(Dataset excerpts)
==============================

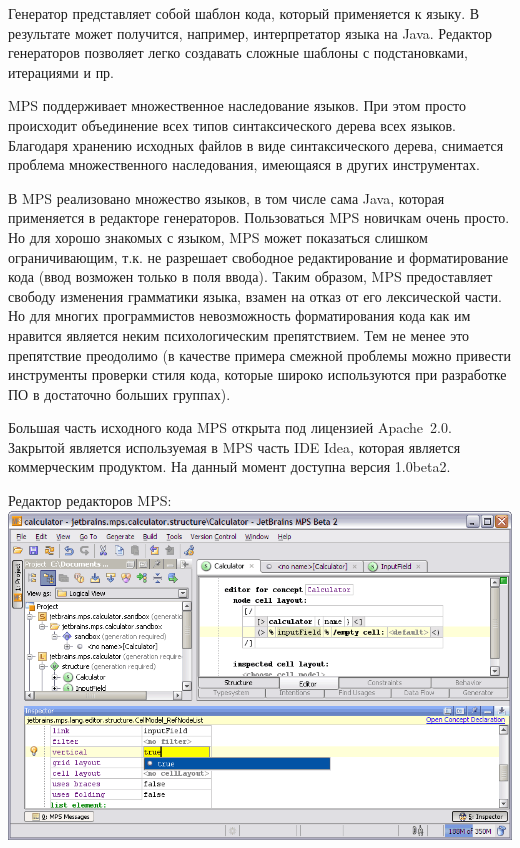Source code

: \documentclass[a4paper,12pt,titlepage]{extarticle}
\begin{document}
Генератор представляет собой шаблон кода, который применяется к языку. В
результате может получится, например, интерпретатор языка на Java. Редактор
генераторов позволяет легко создавать сложные шаблоны с подстановками,
итерациями и пр.

MPS поддерживает множественное наследование языков. При этом просто происходит 
объединение всех типов синтаксического дерева всех языков. Благодаря хранению
исходных файлов в виде синтаксического дерева, снимается проблема
множественного наследования, имеющаяся в других инструментах.

В MPS реализовано множество языков, в том числе сама Java, которая применяется
в редакторе генераторов. Пользоваться MPS новичкам очень просто. Но для хорошо
знакомых с языком, MPS может показаться слишком ограничивающим, т.к. не
разрешает свободное редактирование и форматирование кода (ввод возможен только в
поля ввода). Таким образом, MPS предоставляет свободу изменения грамматики
языка, взамен на отказ от его лексической части. Но для многих программистов
невозможность форматирования кода как им нравится является неким психологическим
препятствием. Тем не менее это препятствие преодолимо (в качестве примера
смежной проблемы можно привести инструменты проверки стиля кода, которые широко
используются при разработке ПО в достаточно больших группах).

Большая часть исходного кода MPS открыта под лицензией Apache~2.0. Закрытой
является используемая в MPS часть IDE Idea, которая является коммерческим
продуктом.
На данный момент доступна версия 1.0beta2.

\begin{center}
Редактор редакторов MPS:\\
\includegraphics[scale=0.4]{img/mps.png}
\end{center}
\end{document}
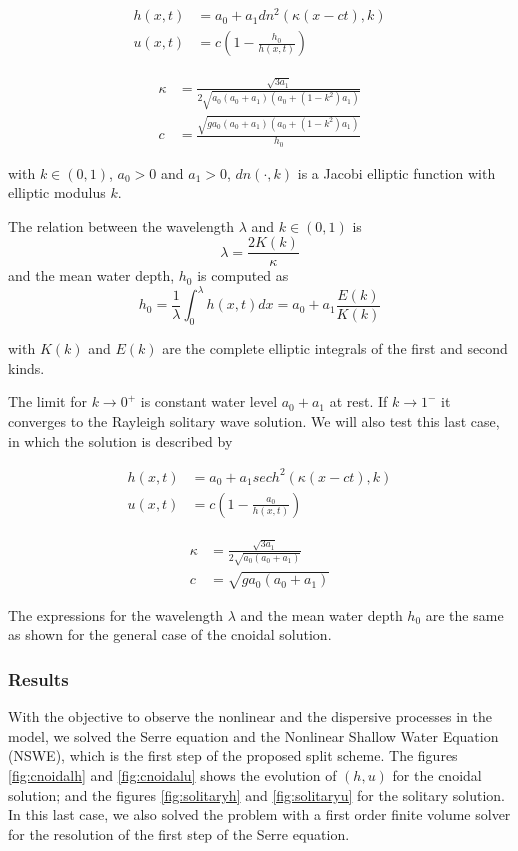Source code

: \begin{align*}
    h(x,t) &= a_0 + a_1 dn^2(\kappa(x-ct),k) \\
    u(x,t) &= c\left( 1 - \frac{h_0}{h(x,t)}\right)
\end{align*}

\begin{align*}
    \kappa &= \frac{\sqrt{3a_1}}{2\sqrt{a_0(a_0+a_1)(a_0+(1-k^2)a_1)}} \\
    c &= \frac{\sqrt{g a_0(a_0+a_1)(a_0+(1-k^2)a_1)}}{h_0}
\end{align*}

\noindent with $k\in(0,1)$, $a_0>0$ and $a_1>0$, $dn(\cdot,k)$ is a Jacobi elliptic function with elliptic modulus $k$.

\indent The relation between the wavelength $\lambda$ and $k\in(0,1)$ is $$\lambda = \frac{2K(k)}{\kappa}$$ and the mean water depth, $h_0$ is computed as $$h_0 = \frac{1}{\lambda}\int_{0}^\lambda h(x,t)dx = a_0 + a_1 \frac{E(k)}{K(k)}$$

\noindent with $K(k)$ and $E(k)$ are the complete elliptic integrals of the first and second kinds.

\indent The limit for $k\to0^+$ is constant water level $a_0+a_1$ at rest. If $k\to1^-$ it converges to the Rayleigh solitary wave solution. We will also test this last case, in which the solution is described by

\begin{align*}
    h(x,t) &= a_0 + a_1 sech^2(\kappa(x-ct),k) \\
    u(x,t) &= c\left( 1 - \frac{a_0}{h(x,t)}\right)
\end{align*}

\begin{align*}
    \kappa &= \frac{\sqrt{3a_1}}{2\sqrt{a_0(a_0+a_1)}} \\
    c &= \sqrt{g a_0(a_0+a_1)}
\end{align*}

\indent The expressions for the wavelength $\lambda$ and the mean water depth $h_0$ are the same as shown for the general case of the cnoidal solution.

\subsubsection{Results}

\indent With the objective to observe the nonlinear and the dispersive processes in the model, we solved the Serre equation and the Nonlinear Shallow Water Equation (NSWE), which is the first step of the proposed split scheme. The figures \ref{fig:cnoidalh} and \ref{fig:cnoidalu} shows the evolution of $(h,u)$ for the cnoidal solution; and the figures \ref{fig:solitaryh} and \ref{fig:solitaryu} for the solitary solution. In this last case, we also solved the problem with a first order finite volume solver for the resolution of the first step of the Serre equation.

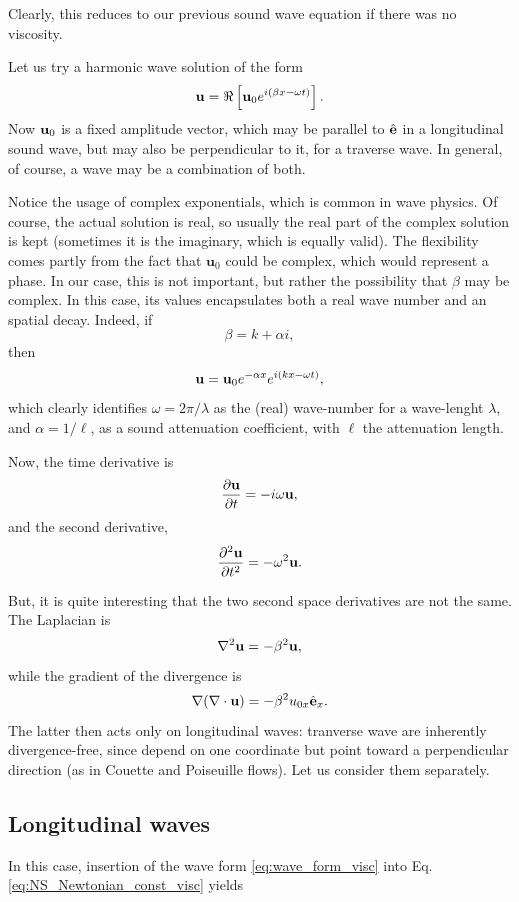 Clearly, this reduces to our previous sound wave equation if there was
no viscosity.

Let us try a harmonic wave solution of the form
\begin{equation}
  \label{eq:wave_form_visc}
  \mathbf{u} = \Re\left[ \mathbf{u}_0 e^{i( \beta x - \omega t)} \right].
\end{equation}
Now $\mathbf{u}_0$ is a fixed amplitude vector, which may be parallel to
$\hat{\mathbf{e}}$ in a longitudinal sound wave, but may also be perpendicular to
it, for a traverse wave. In general, of course, a wave may be a
combination of both.

Notice the usage of complex exponentials, which is common in wave
physics. Of course, the actual solution is real, so usually the real
part of the complex solution is kept (sometimes it is the imaginary,
which is equally valid). The flexibility comes partly from the fact
that $\mathbf{u}_0$ could be complex, which would represent a phase.
In our case, this is not important, but rather the possibility that
$\beta$ may be complex. In this case, its values encapsulates both a
real wave number and an spatial decay. Indeed, if
\[
  \beta = k + \alpha i ,
\]
then
\[
  \mathbf{u} = \mathbf{u}_0e^{- \alpha x} e^{i(k x - \omega t )} ,
\]
which clearly identifies $ \omega=2\pi /\lambda$ as the (real)
wave-number for a wave-lenght $ \lambda$, and $ \alpha=1 /\ell $, as a
sound attenuation coefficient, with $ \ell $ the attenuation length.

Now, the time derivative is
\[
  \frac{\partial \mathbf{u}  }{\partial t }  = -i \omega \mathbf{u} ,
\]
and the second derivative,
\[
  \frac{\partial^2 \mathbf{u}   }{\partial t^2 }  = -\omega^2 \mathbf{u}.
\]

But, it is quite interesting that the two second space derivatives are
not the same. The Laplacian is
\[
\nabla^2 \mathbf{u} = -\beta^2 \mathbf{u},
\]
while the gradient of the divergence is
\[
\nabla (\nabla\cdot \mathbf{u} ) = -\beta^2 u_{0x} \hat{\mathbf{e}}_x.
\]
%
The latter then acts only on longitudinal waves: tranverse wave are
inherently divergence-free, since depend on one coordinate but point
toward a perpendicular direction (as in Couette and Poiseuille flows).
Let us consider them separately.

\subsection{Longitudinal waves}

In this case, insertion of the wave form \ref{eq:wave_form_visc} into
Eq. \ref{eq:NS_Newtonian_const_visc} yields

==============================

About this exercise:
Look through the data and gather every line with the string "генераторов" in it.

Solution to this task:
генераторов позволяет легко создавать сложные шаблоны с подстановками,
в редакторе генераторов. Пользоваться MPS новичкам очень просто. Но для хорошо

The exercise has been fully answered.